Inhebek Hedi, il primo lungometraggio del giovane regista tunisino Mohamed Ben Attia, vincitore del premio per la migliore opera prima alla Berlinale del 2016, ha un titolo intraducibile. “In tunisino è un gioco di parole”, spiega Ben Attia. “Inhebek Hedi significa ‘ti amo Hedi’”, e si riferisce alla storia d’amore tra i protagonisti, Hedi e Rym. Ma il nome Hedi in arabo significa anche calmo e quindi tutto il titolo si potrebbe tradurre anche “calmati”, stai calmo: una sorta di ammonimento che arriva dalla società, dalla famiglia, dallo stato, che intima a Hedi di accettare le cose come stanno, mentre invece sta cercando di cambiarle. Tutto il film di Ben Attia si muove così, con grande delicatezza, tra una storia “minore”, ovvero il percorso di liberazione personale di Hedi, e una storia “maggiore”, uno sguardo sulle condizioni dei giovani tunisini che hanno fatto la rivoluzione, a cinque anni di distanza.

Il mondo nel quale si aggira il giovane Hedi nella prima parte del film è grigio, come addormentato. Ricorda molto l’atmosfera apatica vissuta dalla gioventù tunisina all’epoca dell’autocrazia del presidente Ben Ali, dove i genitori di quegli stessi giovani davano per scontato un futuro già tracciato. Hedi si deve sposare con una ragazza che conosce a malapena, e sua madre, che fa tutto per lui, gestisce i suoi soldi, si occupa di tutti i preparativi del matrimonio e addirittura arreda l’appartamento dei futuri sposi. Hedi non è felice ma abbozza. Abbozza anche con il suo capo, aspetta che il tempo passi, disegnando, scappando della realtà.

L’intervista di Catherine Cornet a Mohamed Ben Attia


Il film è prodotto dai fratelli Dardenne con i quali Ben Attia condivide la forza espressiva.
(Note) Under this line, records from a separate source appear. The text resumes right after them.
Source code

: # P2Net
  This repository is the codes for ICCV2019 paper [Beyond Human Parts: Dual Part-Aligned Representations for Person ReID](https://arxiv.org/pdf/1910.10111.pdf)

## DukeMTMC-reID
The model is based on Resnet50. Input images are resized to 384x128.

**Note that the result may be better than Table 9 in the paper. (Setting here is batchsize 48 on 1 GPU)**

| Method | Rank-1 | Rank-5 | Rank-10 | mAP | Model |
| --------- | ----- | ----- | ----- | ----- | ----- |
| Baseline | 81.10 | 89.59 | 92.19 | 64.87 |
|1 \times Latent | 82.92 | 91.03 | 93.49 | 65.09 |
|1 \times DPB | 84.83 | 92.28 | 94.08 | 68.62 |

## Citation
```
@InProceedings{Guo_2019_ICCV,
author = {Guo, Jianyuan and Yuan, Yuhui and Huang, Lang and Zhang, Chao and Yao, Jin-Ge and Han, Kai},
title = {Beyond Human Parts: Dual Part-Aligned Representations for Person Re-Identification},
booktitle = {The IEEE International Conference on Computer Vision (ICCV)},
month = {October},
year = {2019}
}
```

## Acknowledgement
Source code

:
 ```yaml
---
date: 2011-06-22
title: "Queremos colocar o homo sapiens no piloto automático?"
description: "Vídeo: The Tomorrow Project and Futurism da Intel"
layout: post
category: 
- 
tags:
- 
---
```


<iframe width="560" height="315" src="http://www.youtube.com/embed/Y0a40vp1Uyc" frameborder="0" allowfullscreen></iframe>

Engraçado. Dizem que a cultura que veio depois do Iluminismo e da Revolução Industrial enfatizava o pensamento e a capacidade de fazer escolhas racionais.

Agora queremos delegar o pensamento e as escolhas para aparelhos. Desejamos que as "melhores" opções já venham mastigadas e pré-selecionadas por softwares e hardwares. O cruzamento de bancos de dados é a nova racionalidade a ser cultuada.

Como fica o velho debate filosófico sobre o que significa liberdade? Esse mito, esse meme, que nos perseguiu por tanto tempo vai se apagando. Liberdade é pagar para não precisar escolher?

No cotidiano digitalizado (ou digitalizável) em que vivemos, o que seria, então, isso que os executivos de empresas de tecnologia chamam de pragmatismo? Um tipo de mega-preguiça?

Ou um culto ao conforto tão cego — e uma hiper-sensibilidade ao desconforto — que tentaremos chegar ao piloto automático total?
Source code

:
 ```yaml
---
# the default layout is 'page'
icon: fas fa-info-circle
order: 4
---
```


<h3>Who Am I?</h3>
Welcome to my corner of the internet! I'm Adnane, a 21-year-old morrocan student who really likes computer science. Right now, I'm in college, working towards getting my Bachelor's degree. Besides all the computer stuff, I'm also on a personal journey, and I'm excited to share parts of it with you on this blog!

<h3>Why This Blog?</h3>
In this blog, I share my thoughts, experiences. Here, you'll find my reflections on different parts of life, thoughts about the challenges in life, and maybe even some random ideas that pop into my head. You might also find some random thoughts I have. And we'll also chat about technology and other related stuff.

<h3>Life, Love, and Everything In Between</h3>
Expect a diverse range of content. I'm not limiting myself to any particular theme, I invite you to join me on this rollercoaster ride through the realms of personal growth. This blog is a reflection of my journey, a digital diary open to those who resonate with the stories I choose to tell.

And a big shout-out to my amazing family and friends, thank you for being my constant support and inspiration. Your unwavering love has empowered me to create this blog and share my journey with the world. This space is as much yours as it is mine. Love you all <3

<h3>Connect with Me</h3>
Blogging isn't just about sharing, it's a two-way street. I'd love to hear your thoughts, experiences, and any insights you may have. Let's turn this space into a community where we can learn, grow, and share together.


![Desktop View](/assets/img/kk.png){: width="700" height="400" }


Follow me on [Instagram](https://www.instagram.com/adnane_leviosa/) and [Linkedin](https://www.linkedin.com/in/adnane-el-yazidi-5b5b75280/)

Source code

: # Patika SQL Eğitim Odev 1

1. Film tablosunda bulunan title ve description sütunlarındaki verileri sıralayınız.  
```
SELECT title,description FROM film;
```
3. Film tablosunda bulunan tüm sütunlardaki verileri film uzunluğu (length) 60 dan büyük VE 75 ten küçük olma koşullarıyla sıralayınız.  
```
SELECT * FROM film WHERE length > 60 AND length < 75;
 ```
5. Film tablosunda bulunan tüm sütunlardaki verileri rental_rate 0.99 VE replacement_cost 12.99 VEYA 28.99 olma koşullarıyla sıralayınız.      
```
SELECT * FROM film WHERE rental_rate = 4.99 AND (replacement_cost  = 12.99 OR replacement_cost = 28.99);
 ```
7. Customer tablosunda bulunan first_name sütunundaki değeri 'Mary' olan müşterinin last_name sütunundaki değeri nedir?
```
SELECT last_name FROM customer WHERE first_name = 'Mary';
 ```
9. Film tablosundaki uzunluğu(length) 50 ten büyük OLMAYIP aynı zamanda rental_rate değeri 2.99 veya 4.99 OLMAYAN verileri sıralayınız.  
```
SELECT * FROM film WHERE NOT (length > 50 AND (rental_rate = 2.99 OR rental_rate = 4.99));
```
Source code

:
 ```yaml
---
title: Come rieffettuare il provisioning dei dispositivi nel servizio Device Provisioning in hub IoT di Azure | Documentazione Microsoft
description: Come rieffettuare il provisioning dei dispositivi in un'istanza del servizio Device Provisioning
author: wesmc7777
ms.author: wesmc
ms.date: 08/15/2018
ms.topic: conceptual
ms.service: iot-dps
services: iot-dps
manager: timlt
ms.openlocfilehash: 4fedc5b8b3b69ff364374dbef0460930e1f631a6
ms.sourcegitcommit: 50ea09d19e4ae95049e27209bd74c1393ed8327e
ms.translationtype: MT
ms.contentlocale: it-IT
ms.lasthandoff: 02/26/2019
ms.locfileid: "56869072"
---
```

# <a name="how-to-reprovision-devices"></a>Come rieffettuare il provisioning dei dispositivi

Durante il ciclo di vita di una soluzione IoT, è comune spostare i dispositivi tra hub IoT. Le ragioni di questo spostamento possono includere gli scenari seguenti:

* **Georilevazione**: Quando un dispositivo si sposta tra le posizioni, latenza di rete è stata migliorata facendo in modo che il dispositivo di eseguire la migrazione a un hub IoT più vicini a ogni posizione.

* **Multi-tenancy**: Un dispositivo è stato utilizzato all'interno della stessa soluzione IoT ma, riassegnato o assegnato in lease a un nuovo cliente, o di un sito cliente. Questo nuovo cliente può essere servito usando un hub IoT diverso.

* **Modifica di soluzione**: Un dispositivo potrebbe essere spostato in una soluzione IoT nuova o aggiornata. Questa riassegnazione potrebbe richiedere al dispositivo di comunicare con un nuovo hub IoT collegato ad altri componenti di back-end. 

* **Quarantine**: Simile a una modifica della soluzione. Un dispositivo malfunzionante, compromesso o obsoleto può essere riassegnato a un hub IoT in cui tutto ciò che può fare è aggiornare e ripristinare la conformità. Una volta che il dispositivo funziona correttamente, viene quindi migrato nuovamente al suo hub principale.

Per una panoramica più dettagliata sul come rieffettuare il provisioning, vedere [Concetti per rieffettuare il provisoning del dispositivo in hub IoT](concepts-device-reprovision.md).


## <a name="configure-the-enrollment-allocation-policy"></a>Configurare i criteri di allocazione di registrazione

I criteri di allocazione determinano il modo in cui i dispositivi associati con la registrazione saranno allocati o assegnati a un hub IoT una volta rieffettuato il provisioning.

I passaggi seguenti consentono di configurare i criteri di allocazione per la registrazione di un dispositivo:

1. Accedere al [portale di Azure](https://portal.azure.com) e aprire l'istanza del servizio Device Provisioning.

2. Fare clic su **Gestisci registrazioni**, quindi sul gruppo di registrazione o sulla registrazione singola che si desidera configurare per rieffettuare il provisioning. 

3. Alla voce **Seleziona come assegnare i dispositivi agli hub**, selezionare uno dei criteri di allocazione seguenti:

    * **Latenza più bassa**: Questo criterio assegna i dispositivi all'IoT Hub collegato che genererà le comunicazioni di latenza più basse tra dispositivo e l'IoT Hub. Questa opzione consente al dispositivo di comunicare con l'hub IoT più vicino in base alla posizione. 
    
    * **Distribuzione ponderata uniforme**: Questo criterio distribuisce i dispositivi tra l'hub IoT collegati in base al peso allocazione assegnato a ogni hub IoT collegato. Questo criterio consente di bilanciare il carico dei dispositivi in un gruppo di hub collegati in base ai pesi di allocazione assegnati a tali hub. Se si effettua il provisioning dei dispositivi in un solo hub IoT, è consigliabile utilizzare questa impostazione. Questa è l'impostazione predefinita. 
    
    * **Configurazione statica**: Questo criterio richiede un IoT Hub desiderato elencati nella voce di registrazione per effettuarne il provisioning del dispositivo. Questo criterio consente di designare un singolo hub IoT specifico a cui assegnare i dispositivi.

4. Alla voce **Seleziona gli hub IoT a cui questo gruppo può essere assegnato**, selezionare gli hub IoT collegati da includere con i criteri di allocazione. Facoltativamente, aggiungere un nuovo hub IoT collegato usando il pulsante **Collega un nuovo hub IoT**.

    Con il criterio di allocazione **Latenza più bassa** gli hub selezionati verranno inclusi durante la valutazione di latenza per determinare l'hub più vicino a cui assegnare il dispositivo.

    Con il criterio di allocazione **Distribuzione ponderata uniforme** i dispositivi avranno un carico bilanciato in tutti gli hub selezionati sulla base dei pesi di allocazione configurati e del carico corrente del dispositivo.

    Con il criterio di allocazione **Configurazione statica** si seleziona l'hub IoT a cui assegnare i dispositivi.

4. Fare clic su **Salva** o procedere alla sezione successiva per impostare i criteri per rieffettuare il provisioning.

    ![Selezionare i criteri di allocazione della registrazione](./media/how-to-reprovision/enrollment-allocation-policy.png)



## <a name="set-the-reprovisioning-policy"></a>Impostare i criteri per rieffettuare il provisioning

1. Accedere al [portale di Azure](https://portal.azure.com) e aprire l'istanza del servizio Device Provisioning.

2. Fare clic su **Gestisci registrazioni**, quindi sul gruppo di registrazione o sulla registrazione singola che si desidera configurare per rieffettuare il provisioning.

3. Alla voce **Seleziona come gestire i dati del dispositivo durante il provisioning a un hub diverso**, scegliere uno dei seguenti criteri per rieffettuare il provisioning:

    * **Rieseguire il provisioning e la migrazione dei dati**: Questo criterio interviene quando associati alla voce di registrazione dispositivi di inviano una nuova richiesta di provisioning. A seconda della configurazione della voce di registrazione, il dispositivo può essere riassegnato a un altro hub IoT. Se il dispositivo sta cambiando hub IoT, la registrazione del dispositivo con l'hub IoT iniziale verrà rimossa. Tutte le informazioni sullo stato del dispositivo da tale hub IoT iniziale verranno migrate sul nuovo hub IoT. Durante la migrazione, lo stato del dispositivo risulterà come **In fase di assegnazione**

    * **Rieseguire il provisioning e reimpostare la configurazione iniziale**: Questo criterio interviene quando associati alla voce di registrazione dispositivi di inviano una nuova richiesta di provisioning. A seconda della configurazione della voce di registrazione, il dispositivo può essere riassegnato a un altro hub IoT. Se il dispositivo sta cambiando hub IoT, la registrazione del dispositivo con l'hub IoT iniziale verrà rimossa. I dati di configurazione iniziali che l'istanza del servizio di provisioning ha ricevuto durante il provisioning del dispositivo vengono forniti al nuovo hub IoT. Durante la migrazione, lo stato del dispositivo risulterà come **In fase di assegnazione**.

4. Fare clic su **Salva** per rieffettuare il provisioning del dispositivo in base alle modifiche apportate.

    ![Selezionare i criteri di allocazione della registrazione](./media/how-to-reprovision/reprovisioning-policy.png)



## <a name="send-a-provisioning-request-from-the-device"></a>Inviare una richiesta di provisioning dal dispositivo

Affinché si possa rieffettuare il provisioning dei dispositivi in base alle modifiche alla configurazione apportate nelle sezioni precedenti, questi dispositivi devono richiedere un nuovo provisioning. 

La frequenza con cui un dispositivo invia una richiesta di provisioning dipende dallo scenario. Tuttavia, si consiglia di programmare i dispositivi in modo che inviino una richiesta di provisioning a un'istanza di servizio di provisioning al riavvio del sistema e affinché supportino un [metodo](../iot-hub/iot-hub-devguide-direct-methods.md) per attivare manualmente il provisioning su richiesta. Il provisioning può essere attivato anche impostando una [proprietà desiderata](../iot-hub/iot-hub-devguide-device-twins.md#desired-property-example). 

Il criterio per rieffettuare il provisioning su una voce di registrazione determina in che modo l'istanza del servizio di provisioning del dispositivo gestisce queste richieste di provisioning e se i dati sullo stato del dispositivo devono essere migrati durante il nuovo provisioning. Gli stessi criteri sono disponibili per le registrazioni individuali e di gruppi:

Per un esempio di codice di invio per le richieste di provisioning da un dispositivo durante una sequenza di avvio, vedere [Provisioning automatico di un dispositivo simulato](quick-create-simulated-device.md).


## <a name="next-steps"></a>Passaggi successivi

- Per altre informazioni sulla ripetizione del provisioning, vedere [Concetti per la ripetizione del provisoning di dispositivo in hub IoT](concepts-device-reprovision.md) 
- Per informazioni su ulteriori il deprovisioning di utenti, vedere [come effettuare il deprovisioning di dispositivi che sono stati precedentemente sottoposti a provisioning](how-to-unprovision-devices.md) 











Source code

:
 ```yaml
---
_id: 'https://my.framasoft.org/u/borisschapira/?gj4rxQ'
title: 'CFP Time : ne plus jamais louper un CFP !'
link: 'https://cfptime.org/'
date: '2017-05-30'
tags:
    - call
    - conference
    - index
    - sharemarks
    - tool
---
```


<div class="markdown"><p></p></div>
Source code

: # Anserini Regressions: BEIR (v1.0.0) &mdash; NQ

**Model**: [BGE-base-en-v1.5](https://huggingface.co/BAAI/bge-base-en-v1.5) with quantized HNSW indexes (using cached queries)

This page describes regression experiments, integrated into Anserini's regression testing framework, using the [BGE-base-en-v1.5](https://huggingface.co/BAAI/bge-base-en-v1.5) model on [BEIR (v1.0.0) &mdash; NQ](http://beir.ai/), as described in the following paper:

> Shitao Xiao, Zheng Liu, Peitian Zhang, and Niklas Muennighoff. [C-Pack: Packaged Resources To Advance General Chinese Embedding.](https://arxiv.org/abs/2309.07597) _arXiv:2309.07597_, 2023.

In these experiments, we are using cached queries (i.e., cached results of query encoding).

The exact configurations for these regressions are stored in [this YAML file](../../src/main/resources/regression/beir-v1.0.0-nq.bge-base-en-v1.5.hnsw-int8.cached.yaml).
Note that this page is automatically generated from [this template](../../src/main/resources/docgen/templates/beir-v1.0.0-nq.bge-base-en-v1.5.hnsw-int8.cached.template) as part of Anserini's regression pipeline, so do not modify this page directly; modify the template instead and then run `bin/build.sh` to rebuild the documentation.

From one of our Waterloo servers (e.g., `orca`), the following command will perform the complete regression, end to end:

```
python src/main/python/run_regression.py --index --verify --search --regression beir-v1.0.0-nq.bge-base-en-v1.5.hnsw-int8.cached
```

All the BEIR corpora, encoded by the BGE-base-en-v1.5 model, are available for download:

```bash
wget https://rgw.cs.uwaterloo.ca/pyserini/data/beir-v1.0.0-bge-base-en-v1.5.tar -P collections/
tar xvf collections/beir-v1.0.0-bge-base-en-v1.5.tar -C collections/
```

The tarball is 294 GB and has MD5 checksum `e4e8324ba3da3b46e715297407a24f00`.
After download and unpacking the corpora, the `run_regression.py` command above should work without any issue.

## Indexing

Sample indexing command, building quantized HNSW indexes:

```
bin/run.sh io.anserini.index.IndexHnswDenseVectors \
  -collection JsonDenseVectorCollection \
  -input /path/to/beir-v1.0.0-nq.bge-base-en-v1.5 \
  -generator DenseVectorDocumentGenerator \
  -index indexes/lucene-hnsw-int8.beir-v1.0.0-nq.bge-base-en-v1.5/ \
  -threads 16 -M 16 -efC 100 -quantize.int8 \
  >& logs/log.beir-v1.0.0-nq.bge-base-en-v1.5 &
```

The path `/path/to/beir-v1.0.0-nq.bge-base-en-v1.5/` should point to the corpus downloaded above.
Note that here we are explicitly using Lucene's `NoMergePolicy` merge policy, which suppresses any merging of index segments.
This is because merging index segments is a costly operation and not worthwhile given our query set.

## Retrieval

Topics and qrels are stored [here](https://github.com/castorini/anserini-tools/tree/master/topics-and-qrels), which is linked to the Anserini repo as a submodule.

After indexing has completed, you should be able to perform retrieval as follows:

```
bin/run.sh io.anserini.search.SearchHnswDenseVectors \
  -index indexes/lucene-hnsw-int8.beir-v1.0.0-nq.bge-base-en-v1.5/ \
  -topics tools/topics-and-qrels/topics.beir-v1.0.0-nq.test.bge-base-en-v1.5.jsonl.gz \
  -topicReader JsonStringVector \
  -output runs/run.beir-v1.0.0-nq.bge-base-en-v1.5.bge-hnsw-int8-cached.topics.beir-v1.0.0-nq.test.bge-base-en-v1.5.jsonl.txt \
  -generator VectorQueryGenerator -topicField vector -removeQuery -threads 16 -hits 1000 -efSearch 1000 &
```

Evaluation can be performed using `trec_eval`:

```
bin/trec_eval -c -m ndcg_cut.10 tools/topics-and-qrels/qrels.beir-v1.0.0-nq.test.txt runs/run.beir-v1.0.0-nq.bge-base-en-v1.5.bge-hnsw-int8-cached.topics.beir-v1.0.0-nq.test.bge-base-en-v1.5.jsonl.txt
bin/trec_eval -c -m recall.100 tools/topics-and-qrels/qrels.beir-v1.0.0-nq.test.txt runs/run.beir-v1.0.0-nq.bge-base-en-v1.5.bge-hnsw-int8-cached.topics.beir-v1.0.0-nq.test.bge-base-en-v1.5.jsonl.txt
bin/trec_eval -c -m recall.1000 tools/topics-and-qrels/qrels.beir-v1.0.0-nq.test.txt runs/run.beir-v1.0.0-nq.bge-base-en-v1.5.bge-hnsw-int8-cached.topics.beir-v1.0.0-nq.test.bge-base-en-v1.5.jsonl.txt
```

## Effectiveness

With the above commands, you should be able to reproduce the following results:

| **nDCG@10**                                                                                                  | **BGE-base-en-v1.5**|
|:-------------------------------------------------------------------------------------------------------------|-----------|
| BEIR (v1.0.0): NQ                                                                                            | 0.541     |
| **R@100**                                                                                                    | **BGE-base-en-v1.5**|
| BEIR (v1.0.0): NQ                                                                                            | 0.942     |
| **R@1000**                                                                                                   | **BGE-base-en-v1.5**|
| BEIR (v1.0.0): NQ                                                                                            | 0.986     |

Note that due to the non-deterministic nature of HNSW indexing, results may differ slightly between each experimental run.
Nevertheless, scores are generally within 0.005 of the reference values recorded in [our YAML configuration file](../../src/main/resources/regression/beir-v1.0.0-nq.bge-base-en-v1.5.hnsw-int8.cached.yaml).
Seguiamo sempre Hedi ripreso di spalle, i primi piani sono molto ravvicinati. L’attore Majd Mastoura, che ha ricevuto l’Orso d’argento come miglior attore, indossa una maschera di tristezza in tutta la prima parte del film, destinata poi a cadere, quando Hedi si apre al mondo e a una storia d’amore gioiosa, con un finale profondo e inaspettato.

L’immenso albergo per turisti dove Hedi troverà rifugio durante un suo viaggio di lavoro è altrettanto vuoto e deprimente. La Tunisia sta vivendo una crisi turistica senza precedenti. In questo hotel, però, Hedi incontra Rym, una ragazza solare, libera e coraggiosa che danza per i turisti. Dopo l’entrata in scena di Rym l’intreccio tra la storia minore e quella maggiore s’infittisce ancora di più: vale la pena di rivoluzionare la propria vita per amore di Rym.

Il regista non ricerca la metafora a tutti costi, ma la Tunisia può ricordare il grande albergo vuoto dove i due protagonisti s’incontrano: “Tutti i giovani a cui abbiamo fatto un provino per il ruolo di Hedi vorrebbero partire. La situazione economica è disastrosa”, spiega Ben Attia che rimane comunque un ottimista. La rivoluzione nasce prima negli individui, è personale. E il coraggio di ribellarsi è contagioso, perché ha il sapore della libertà: “Come Hedi, facevo il venditore di automobili e facevo i miei cortometraggi nel tempo libero. Ma a un certo punto non ce la facevo più. Quella di mollare tutto e cambiare vita può sembrare una scelta coraggiosa, ma ci sono momenti dove non è neanche più una scelta: deve essere così”.